The Nostalgia for Now: On the Bittersweet Ache of Motherhood
There is a song that comes to mind. A melody about moments slipping through your fingers (all the time). You know the one. It plays in the background of motherhood, especially in slow motion-eque moments of a new milestone they achieved. The first bike ride without training wheels. A story read in a voice that suddenly sounds less like a baby and more like a child. The “I don’t need your help, mommy”, where you actually realize they don’t.
In the glow of these perfect seconds, another feeling often arrives uninvited. A strange and quiet grief. A nostalgia for the moment you are still living in. The very welcomed independence that hits you like a dagger in the tender space between your ribs.
You are there. You are watching it happen. And yet, a part of you is already mourning its passing.
“In the glow of these perfect seconds, another feeling often arrives uninvited. A strange and quiet grief. A nostalgia for the moment you are still living in.”
When “Enjoy Every Minute” Feels Like a Command
This is the bittersweet ache so many of us know. It lives in the space between celebration and sorrow, fueled by the chorus of well-meaning advice we have all heard.
“Enjoy every minute.” “The days are long but the years are short.” “Babies don’t keep.”
These words, meant to encourage presence, can become a kind of pressure. They plant a seed of doubt. Am I enjoying this enough? Am I soaking it in correctly? Did I capture the right memory? The joy of the moment becomes secondary to the fear of not honoring it properly. You are suddenly an archivist of your own life, frantically trying to bottle the light before it fades.
Grieving the Mother You Hoped to Be
And what about the moments that are not so perfect?

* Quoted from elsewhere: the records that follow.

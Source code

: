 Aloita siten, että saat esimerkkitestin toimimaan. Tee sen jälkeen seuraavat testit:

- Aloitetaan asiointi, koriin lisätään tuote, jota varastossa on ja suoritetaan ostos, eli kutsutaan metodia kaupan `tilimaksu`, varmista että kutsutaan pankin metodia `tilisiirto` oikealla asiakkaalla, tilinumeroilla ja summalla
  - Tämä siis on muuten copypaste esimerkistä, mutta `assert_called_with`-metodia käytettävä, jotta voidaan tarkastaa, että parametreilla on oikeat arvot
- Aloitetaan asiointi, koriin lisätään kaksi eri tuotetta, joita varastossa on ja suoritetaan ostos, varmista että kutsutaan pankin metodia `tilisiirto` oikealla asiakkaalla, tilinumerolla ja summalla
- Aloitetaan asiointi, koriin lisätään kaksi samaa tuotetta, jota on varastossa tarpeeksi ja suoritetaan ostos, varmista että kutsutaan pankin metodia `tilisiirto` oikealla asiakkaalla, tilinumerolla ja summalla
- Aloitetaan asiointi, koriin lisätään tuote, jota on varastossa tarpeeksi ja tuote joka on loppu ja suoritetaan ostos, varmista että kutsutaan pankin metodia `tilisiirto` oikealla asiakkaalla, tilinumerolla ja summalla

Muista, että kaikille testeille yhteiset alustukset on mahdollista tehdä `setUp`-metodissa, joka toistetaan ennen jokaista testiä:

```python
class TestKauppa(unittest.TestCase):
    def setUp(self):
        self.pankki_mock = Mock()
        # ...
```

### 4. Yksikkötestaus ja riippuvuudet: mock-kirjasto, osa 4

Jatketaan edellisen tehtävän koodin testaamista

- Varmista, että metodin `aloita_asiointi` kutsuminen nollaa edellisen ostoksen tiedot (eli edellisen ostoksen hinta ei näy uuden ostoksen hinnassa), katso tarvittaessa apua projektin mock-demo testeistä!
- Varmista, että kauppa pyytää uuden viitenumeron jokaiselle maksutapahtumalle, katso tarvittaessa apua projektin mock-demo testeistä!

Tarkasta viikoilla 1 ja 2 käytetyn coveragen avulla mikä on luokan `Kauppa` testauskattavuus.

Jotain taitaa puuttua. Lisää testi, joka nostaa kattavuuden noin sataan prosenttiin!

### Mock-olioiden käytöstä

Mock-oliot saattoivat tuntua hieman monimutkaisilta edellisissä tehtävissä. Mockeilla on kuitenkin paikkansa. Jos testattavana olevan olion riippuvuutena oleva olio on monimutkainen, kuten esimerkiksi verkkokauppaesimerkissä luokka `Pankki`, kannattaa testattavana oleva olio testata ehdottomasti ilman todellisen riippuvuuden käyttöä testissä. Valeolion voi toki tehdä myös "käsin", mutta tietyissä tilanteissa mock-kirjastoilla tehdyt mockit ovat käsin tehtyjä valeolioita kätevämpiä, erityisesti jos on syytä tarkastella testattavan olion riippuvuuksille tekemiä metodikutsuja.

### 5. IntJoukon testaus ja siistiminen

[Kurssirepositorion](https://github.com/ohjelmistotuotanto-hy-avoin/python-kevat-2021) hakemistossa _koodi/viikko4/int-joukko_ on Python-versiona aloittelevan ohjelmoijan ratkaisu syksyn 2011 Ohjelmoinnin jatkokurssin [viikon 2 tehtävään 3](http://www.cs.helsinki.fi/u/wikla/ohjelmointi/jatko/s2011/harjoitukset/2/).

What about the times you are the tired mother, not the higher self mother? The times your child’s behavior sparks a deep embarrassment in you at a school event. The times you are impatient or distracted or simply touched out. In these moments, the guilt is sharp. We grieve the time passing, and we grieve the mother we failed to be within that time.
If you come from a difficult past, or hold complicated narratives about what it means to be a daughter or a mother, this feeling can be even louder. There is an internal detective working overtime, connecting threads from your past to your present, constantly asking if your child will have to survive you. If you are doing right by them. These ruminating thoughts can become a cycle of anxiety and self-blame, a quiet hum of not enough beneath the surface of your days.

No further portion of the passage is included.